### [Problem details]
Please work out how many lines of this material include "execmon", and answer with that number by itself.

### [Material provided]
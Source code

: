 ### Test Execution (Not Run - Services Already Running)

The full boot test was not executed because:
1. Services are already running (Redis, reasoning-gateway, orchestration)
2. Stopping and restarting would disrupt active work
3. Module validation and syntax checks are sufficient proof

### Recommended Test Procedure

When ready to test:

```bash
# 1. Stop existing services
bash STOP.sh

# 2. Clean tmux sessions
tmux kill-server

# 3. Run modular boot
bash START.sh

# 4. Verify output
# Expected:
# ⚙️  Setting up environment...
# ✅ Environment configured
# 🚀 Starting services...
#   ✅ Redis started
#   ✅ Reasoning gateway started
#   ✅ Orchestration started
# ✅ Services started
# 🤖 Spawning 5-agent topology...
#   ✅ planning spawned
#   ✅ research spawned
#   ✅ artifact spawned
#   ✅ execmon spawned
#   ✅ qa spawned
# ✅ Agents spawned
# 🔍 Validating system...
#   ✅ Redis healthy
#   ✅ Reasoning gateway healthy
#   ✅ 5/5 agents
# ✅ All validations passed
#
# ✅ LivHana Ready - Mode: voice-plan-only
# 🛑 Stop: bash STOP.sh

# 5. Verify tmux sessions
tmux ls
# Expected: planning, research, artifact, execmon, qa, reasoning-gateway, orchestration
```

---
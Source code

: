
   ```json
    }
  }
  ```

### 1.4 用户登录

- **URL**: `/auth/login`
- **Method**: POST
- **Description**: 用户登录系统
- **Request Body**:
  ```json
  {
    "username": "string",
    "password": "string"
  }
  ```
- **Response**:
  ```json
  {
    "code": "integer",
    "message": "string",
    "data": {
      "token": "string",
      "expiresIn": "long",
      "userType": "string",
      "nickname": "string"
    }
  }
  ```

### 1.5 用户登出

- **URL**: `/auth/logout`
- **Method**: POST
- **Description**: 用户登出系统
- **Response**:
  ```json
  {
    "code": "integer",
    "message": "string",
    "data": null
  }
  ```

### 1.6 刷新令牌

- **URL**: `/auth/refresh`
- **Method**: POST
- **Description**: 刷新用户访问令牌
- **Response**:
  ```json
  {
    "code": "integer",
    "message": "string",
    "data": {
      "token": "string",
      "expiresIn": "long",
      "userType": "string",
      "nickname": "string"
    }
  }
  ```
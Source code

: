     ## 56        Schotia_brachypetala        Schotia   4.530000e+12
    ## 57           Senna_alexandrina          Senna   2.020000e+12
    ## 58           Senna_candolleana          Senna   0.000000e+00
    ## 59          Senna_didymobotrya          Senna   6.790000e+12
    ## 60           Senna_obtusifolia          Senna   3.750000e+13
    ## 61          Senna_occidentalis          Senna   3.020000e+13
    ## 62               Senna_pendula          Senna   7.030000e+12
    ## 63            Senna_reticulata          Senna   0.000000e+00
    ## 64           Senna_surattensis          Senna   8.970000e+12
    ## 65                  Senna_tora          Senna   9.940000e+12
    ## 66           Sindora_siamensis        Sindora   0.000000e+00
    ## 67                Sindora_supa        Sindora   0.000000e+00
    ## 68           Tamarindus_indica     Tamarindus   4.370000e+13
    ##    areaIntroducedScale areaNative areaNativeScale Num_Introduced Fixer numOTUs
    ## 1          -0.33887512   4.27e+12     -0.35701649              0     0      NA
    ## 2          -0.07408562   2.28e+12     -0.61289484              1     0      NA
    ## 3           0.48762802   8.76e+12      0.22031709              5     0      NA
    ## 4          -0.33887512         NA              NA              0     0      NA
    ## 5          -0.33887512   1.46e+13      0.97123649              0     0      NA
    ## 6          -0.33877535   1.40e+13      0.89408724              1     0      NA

### [Solution for this problem]
2